─── Stored data ───
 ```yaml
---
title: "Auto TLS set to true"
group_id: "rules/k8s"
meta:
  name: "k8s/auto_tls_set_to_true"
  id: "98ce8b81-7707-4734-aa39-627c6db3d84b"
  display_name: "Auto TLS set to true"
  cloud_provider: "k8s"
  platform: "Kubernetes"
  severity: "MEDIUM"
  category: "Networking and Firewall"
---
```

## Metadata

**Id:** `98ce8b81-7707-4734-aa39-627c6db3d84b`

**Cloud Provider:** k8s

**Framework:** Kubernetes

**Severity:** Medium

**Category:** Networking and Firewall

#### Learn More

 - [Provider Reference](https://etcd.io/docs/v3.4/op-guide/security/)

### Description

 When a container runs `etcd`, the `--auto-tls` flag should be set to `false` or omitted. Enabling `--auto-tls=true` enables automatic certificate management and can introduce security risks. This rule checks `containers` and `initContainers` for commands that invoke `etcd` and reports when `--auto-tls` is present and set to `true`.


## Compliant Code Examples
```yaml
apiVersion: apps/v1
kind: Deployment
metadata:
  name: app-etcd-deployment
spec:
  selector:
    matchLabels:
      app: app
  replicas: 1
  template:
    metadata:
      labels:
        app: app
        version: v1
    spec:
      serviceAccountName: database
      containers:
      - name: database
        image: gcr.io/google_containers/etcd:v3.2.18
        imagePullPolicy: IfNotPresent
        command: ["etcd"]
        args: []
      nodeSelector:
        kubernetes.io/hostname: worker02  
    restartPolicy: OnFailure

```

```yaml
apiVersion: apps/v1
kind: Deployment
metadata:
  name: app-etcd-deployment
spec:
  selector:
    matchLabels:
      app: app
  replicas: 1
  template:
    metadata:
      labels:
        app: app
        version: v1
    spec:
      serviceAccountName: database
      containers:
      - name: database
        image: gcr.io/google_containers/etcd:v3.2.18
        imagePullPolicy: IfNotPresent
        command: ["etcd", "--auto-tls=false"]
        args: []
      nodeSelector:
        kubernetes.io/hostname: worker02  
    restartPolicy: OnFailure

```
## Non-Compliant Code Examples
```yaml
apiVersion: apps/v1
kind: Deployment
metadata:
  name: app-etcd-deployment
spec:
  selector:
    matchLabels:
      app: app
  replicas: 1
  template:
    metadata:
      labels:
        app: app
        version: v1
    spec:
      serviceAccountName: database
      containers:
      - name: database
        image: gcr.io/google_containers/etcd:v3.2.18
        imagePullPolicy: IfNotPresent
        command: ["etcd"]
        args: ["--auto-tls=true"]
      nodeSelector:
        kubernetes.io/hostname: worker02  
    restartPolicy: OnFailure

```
───
> _What to produce_: In full and word for word, set down the records shown above.

> _Response box_:
 ```yaml
---
title: "Auto TLS set to true"
group_id: "rules/k8s"
meta:
  name: "k8s/auto_tls_set_to_true"
  id: "98ce8b81-7707-4734-aa39-627c6db3d84b"
  display_name: "Auto TLS set to true"
  cloud_provider: "k8s"
  platform: "Kubernetes"
  severity: "MEDIUM"
  category: "Networking and Firewall"
---
```

## Metadata

**Id:** `98ce8b81-7707-4734-aa39-627c6db3d84b`

**Cloud Provider:** k8s

**Framework:** Kubernetes

**Severity:** Medium

**Category:** Networking and Firewall

#### Learn More

 - [Provider Reference](https://etcd.io/docs/v3.4/op-guide/security/)

### Description

 When a container runs `etcd`, the `--auto-tls` flag should be set to `false` or omitted. Enabling `--auto-tls=true` enables automatic certificate management and can introduce security risks. This rule checks `containers` and `initContainers` for commands that invoke `etcd` and reports when `--auto-tls` is present and set to `true`.


## Compliant Code Examples
```yaml
apiVersion: apps/v1
kind: Deployment
metadata:
  name: app-etcd-deployment
spec:
  selector:
    matchLabels:
      app: app
  replicas: 1
  template:
    metadata:
      labels:
        app: app
        version: v1
    spec:
      serviceAccountName: database
      containers:
      - name: database
        image: gcr.io/google_containers/etcd:v3.2.18
        imagePullPolicy: IfNotPresent
        command: ["etcd"]
        args: []
      nodeSelector:
        kubernetes.io/hostname: worker02  
    restartPolicy: OnFailure

```

```yaml
apiVersion: apps/v1
kind: Deployment
metadata:
  name: app-etcd-deployment
spec:
  selector:
    matchLabels:
      app: app
  replicas: 1
  template:
    metadata:
      labels:
        app: app
        version: v1
    spec:
      serviceAccountName: database
      containers:
      - name: database
        image: gcr.io/google_containers/etcd:v3.2.18
        imagePullPolicy: IfNotPresent
        command: ["etcd", "--auto-tls=false"]
        args: []
      nodeSelector:
        kubernetes.io/hostname: worker02  
    restartPolicy: OnFailure

```
## Non-Compliant Code Examples
```yaml
apiVersion: apps/v1
kind: Deployment
metadata:
  name: app-etcd-deployment
spec:
  selector:
    matchLabels:
      app: app
  replicas: 1
  template:
    metadata:
      labels:
        app: app
        version: v1
    spec:
      serviceAccountName: database
      containers:
      - name: database
        image: gcr.io/google_containers/etcd:v3.2.18
        imagePullPolicy: IfNotPresent
        command: ["etcd"]
        args: ["--auto-tls=true"]
      nodeSelector:
        kubernetes.io/hostname: worker02  
    restartPolicy: OnFailure

```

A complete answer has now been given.